Physics professor uses grant to bring math and biology together
Ovidiu Lipan, an assistant professor of physics, with the help of professors in the departments of biology and mathematics, has received an Interdisciplinary Training for Undergraduates in Biological and Mathematical Sciences (UBM) grant from the National Science Foundation for $134,028.
The grant, which will allow Lipan to support a total of 12 students (two biology majors and two math majors per year) for three years, will be used to introduce mathematics students to the science lab while allowing biology students to become more comfortable integrating quantitative science into their research.
Lipan was hired three years ago as part of the University of Richmond’s first grant from the Howard Hughes Medical Institute. Lipan’s training as a theoretical physicist and his interest in applying mathematics and physics to the biological sciences has allowed him to cross boundaries between three departments on campus—something that is unusual but, Lipan claims, very logical.
“The barriers between mathematics and biology didn’t exist for me because I was a physicist. Physicists are trained in both experimental and theoretical physics, but, because physics is a relatively mature field, they must eventually choose to excel in one side of the other,” Lipan said. “Molecular biology, and particularly molecular medicine, is relatively young and there is still a real need to produce scientists who can be bridges between theory and experiment.”

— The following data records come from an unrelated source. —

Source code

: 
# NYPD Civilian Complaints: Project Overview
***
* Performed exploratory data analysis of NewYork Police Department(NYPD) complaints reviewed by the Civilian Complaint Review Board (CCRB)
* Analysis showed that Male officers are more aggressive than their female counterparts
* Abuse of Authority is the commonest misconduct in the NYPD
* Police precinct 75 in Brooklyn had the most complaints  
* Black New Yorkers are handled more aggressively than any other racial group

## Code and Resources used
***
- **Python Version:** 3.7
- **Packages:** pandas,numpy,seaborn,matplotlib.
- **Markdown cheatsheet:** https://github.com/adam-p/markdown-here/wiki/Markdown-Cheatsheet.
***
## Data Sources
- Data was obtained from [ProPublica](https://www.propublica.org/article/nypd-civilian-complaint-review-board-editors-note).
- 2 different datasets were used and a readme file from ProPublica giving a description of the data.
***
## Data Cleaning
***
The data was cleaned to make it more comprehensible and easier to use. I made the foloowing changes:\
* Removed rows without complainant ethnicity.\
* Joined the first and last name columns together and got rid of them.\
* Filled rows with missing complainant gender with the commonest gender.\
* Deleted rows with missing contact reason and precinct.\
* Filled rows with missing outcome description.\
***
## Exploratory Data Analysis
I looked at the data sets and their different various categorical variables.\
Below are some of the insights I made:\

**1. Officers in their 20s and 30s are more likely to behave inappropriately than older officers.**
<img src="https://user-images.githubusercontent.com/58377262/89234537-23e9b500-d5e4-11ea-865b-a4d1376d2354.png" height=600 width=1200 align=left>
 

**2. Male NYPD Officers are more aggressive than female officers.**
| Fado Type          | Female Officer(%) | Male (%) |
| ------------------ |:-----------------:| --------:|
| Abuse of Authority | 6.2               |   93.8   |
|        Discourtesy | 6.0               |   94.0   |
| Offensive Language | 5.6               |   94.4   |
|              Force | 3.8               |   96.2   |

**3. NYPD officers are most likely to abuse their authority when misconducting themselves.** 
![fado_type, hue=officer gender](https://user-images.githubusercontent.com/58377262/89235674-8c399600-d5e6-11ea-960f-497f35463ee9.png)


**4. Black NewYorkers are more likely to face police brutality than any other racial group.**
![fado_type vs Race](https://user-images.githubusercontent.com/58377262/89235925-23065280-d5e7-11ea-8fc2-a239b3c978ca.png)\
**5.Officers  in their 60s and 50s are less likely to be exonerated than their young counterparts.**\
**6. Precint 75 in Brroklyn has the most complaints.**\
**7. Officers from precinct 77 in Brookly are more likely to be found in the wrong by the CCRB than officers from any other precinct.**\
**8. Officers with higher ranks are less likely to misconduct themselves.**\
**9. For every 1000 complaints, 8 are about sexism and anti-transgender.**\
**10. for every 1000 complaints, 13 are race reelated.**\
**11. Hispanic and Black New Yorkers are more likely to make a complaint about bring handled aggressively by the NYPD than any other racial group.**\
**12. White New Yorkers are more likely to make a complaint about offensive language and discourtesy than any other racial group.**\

Lipan, who earned a Ph.D. in physics at the University of Chicago, crossed the barrier he refers to soon after beginning a postdoctoral program at Harvard Medical School’s Dana-Farber Cancer Institute. Studying circadian circuits with Dr. Wing Wong and Dr. Charles Wietz, Lipan realized that, in order to decipher signals of genetic circuits, he would need to first create his own data. He needed to learn how to pipette, he said.
At the Medical College of Georgia, Lipan found a group of pathologists, Stephen C. Peiper, Zixuan Wang and Jean-Marc Navenot, who were willing to teach a physicist basic molecular biology techniques. His first experiments produced good results with clear mathematical patterns.
Today, Lipan runs a lab in Richmond’s Gottwald Science Center that’s a hybrid between a ‘wet’ biology lab and a ‘dry’ mathematics and physics lab. Students use mathematical models, in particular differential equations models with an emphasis on modeling stochastic dynamical systems, to design their experiments and rely on basic molecular biology assays, to generate data.
With the grant, Lipan and his colleagues will take four students per year through a three-part program that begins in the spring semester. Students will be introduced to a scientific problem and the work done thus far.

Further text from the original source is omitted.